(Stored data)
----------------

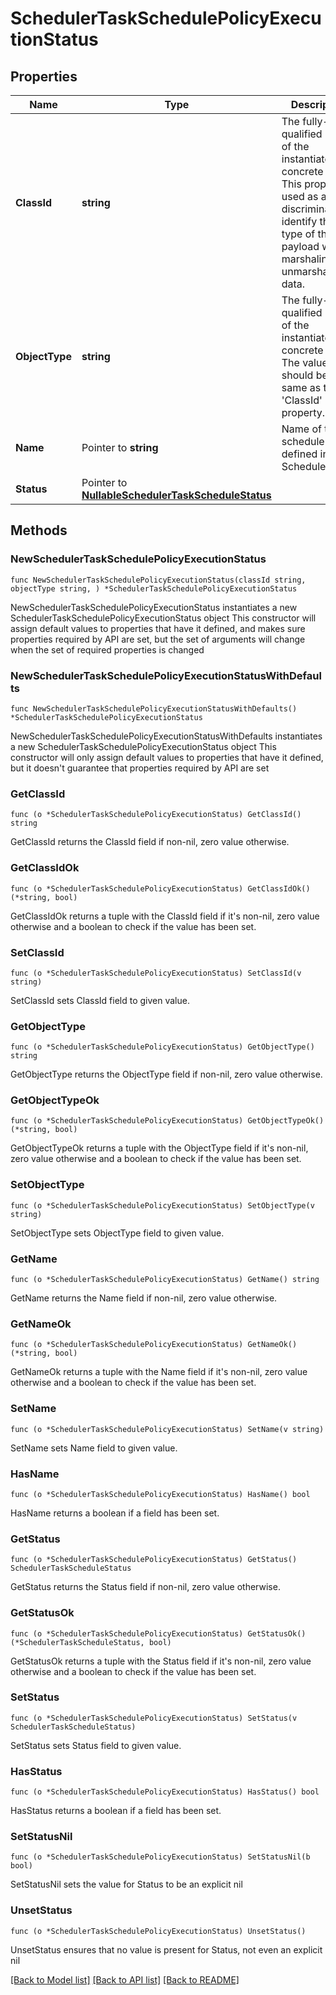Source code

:# SchedulerTaskSchedulePolicyExecutionStatus

## Properties

Name | Type | Description | Notes
------------ | ------------- | ------------- | -------------
**ClassId** | **string** | The fully-qualified name of the instantiated, concrete type. This property is used as a discriminator to identify the type of the payload when marshaling and unmarshaling data. | [default to "scheduler.TaskSchedulePolicyExecutionStatus"]
**ObjectType** | **string** | The fully-qualified name of the instantiated, concrete type. The value should be the same as the &#39;ClassId&#39; property. | [default to "scheduler.TaskSchedulePolicyExecutionStatus"]
**Name** | Pointer to **string** | Name of the schedule defined in SchedulePolicy. | [optional] [readonly] 
**Status** | Pointer to [**NullableSchedulerTaskScheduleStatus**](SchedulerTaskScheduleStatus.md) |  | [optional] 

## Methods

### NewSchedulerTaskSchedulePolicyExecutionStatus

`func NewSchedulerTaskSchedulePolicyExecutionStatus(classId string, objectType string, ) *SchedulerTaskSchedulePolicyExecutionStatus`

NewSchedulerTaskSchedulePolicyExecutionStatus instantiates a new SchedulerTaskSchedulePolicyExecutionStatus object
This constructor will assign default values to properties that have it defined,
and makes sure properties required by API are set, but the set of arguments
will change when the set of required properties is changed

### NewSchedulerTaskSchedulePolicyExecutionStatusWithDefaults

`func NewSchedulerTaskSchedulePolicyExecutionStatusWithDefaults() *SchedulerTaskSchedulePolicyExecutionStatus`

NewSchedulerTaskSchedulePolicyExecutionStatusWithDefaults instantiates a new SchedulerTaskSchedulePolicyExecutionStatus object
This constructor will only assign default values to properties that have it defined,
but it doesn't guarantee that properties required by API are set

### GetClassId

`func (o *SchedulerTaskSchedulePolicyExecutionStatus) GetClassId() string`

GetClassId returns the ClassId field if non-nil, zero value otherwise.

### GetClassIdOk

`func (o *SchedulerTaskSchedulePolicyExecutionStatus) GetClassIdOk() (*string, bool)`

GetClassIdOk returns a tuple with the ClassId field if it's non-nil, zero value otherwise
and a boolean to check if the value has been set.

### SetClassId

`func (o *SchedulerTaskSchedulePolicyExecutionStatus) SetClassId(v string)`

SetClassId sets ClassId field to given value.


### GetObjectType

`func (o *SchedulerTaskSchedulePolicyExecutionStatus) GetObjectType() string`

GetObjectType returns the ObjectType field if non-nil, zero value otherwise.

### GetObjectTypeOk

`func (o *SchedulerTaskSchedulePolicyExecutionStatus) GetObjectTypeOk() (*string, bool)`

GetObjectTypeOk returns a tuple with the ObjectType field if it's non-nil, zero value otherwise
and a boolean to check if the value has been set.

### SetObjectType

`func (o *SchedulerTaskSchedulePolicyExecutionStatus) SetObjectType(v string)`

SetObjectType sets ObjectType field to given value.


### GetName

`func (o *SchedulerTaskSchedulePolicyExecutionStatus) GetName() string`

GetName returns the Name field if non-nil, zero value otherwise.

### GetNameOk

`func (o *SchedulerTaskSchedulePolicyExecutionStatus) GetNameOk() (*string, bool)`

GetNameOk returns a tuple with the Name field if it's non-nil, zero value otherwise
and a boolean to check if the value has been set.

### SetName

`func (o *SchedulerTaskSchedulePolicyExecutionStatus) SetName(v string)`

SetName sets Name field to given value.

### HasName

`func (o *SchedulerTaskSchedulePolicyExecutionStatus) HasName() bool`

HasName returns a boolean if a field has been set.

### GetStatus

`func (o *SchedulerTaskSchedulePolicyExecutionStatus) GetStatus() SchedulerTaskScheduleStatus`

GetStatus returns the Status field if non-nil, zero value otherwise.

### GetStatusOk

`func (o *SchedulerTaskSchedulePolicyExecutionStatus) GetStatusOk() (*SchedulerTaskScheduleStatus, bool)`

GetStatusOk returns a tuple with the Status field if it's non-nil, zero value otherwise
and a boolean to check if the value has been set.

### SetStatus

`func (o *SchedulerTaskSchedulePolicyExecutionStatus) SetStatus(v SchedulerTaskScheduleStatus)`

SetStatus sets Status field to given value.

### HasStatus

`func (o *SchedulerTaskSchedulePolicyExecutionStatus) HasStatus() bool`

HasStatus returns a boolean if a field has been set.

### SetStatusNil

`func (o *SchedulerTaskSchedulePolicyExecutionStatus) SetStatusNil(b bool)`

 SetStatusNil sets the value for Status to be an explicit nil

### UnsetStatus
`func (o *SchedulerTaskSchedulePolicyExecutionStatus) UnsetStatus()`

UnsetStatus ensures that no value is present for Status, not even an explicit nil

[[Back to Model list]](../README.md#documentation-for-models) [[Back to API list]](../README.md#documentation-for-api-endpoints) [[Back to README]](../README.md)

----------------

● **ASSIGNED TASK**
For every record above, repeat the text exactly and omit any picture.

● **THE COMPLETED TASK**
Source code

:# SchedulerTaskSchedulePolicyExecutionStatus

## Properties

Name | Type | Description | Notes
------------ | ------------- | ------------- | -------------
**ClassId** | **string** | The fully-qualified name of the instantiated, concrete type. This property is used as a discriminator to identify the type of the payload when marshaling and unmarshaling data. | [default to "scheduler.TaskSchedulePolicyExecutionStatus"]
**ObjectType** | **string** | The fully-qualified name of the instantiated, concrete type. The value should be the same as the &#39;ClassId&#39; property. | [default to "scheduler.TaskSchedulePolicyExecutionStatus"]
**Name** | Pointer to **string** | Name of the schedule defined in SchedulePolicy. | [optional] [readonly] 
**Status** | Pointer to [**NullableSchedulerTaskScheduleStatus**](SchedulerTaskScheduleStatus.md) |  | [optional] 

## Methods

### NewSchedulerTaskSchedulePolicyExecutionStatus

`func NewSchedulerTaskSchedulePolicyExecutionStatus(classId string, objectType string, ) *SchedulerTaskSchedulePolicyExecutionStatus`

NewSchedulerTaskSchedulePolicyExecutionStatus instantiates a new SchedulerTaskSchedulePolicyExecutionStatus object
This constructor will assign default values to properties that have it defined,
and makes sure properties required by API are set, but the set of arguments
will change when the set of required properties is changed

### NewSchedulerTaskSchedulePolicyExecutionStatusWithDefaults

`func NewSchedulerTaskSchedulePolicyExecutionStatusWithDefaults() *SchedulerTaskSchedulePolicyExecutionStatus`

NewSchedulerTaskSchedulePolicyExecutionStatusWithDefaults instantiates a new SchedulerTaskSchedulePolicyExecutionStatus object
This constructor will only assign default values to properties that have it defined,
but it doesn't guarantee that properties required by API are set

### GetClassId

`func (o *SchedulerTaskSchedulePolicyExecutionStatus) GetClassId() string`

GetClassId returns the ClassId field if non-nil, zero value otherwise.

### GetClassIdOk

`func (o *SchedulerTaskSchedulePolicyExecutionStatus) GetClassIdOk() (*string, bool)`

GetClassIdOk returns a tuple with the ClassId field if it's non-nil, zero value otherwise
and a boolean to check if the value has been set.

### SetClassId

`func (o *SchedulerTaskSchedulePolicyExecutionStatus) SetClassId(v string)`

SetClassId sets ClassId field to given value.


### GetObjectType

`func (o *SchedulerTaskSchedulePolicyExecutionStatus) GetObjectType() string`

GetObjectType returns the ObjectType field if non-nil, zero value otherwise.

### GetObjectTypeOk

`func (o *SchedulerTaskSchedulePolicyExecutionStatus) GetObjectTypeOk() (*string, bool)`

GetObjectTypeOk returns a tuple with the ObjectType field if it's non-nil, zero value otherwise
and a boolean to check if the value has been set.

### SetObjectType

`func (o *SchedulerTaskSchedulePolicyExecutionStatus) SetObjectType(v string)`

SetObjectType sets ObjectType field to given value.


### GetName

`func (o *SchedulerTaskSchedulePolicyExecutionStatus) GetName() string`

GetName returns the Name field if non-nil, zero value otherwise.

### GetNameOk

`func (o *SchedulerTaskSchedulePolicyExecutionStatus) GetNameOk() (*string, bool)`

GetNameOk returns a tuple with the Name field if it's non-nil, zero value otherwise
and a boolean to check if the value has been set.

### SetName

`func (o *SchedulerTaskSchedulePolicyExecutionStatus) SetName(v string)`

SetName sets Name field to given value.

### HasName

`func (o *SchedulerTaskSchedulePolicyExecutionStatus) HasName() bool`

HasName returns a boolean if a field has been set.

### GetStatus

`func (o *SchedulerTaskSchedulePolicyExecutionStatus) GetStatus() SchedulerTaskScheduleStatus`

GetStatus returns the Status field if non-nil, zero value otherwise.

### GetStatusOk

`func (o *SchedulerTaskSchedulePolicyExecutionStatus) GetStatusOk() (*SchedulerTaskScheduleStatus, bool)`

GetStatusOk returns a tuple with the Status field if it's non-nil, zero value otherwise
and a boolean to check if the value has been set.

### SetStatus

`func (o *SchedulerTaskSchedulePolicyExecutionStatus) SetStatus(v SchedulerTaskScheduleStatus)`

SetStatus sets Status field to given value.

### HasStatus

`func (o *SchedulerTaskSchedulePolicyExecutionStatus) HasStatus() bool`

HasStatus returns a boolean if a field has been set.

### SetStatusNil

`func (o *SchedulerTaskSchedulePolicyExecutionStatus) SetStatusNil(b bool)`

 SetStatusNil sets the value for Status to be an explicit nil

### UnsetStatus
`func (o *SchedulerTaskSchedulePolicyExecutionStatus) UnsetStatus()`

UnsetStatus ensures that no value is present for Status, not even an explicit nil

[[Back to Model list]](../README.md#documentation-for-models) [[Back to API list]](../README.md#documentation-for-api-endpoints) [[Back to README]](../README.md)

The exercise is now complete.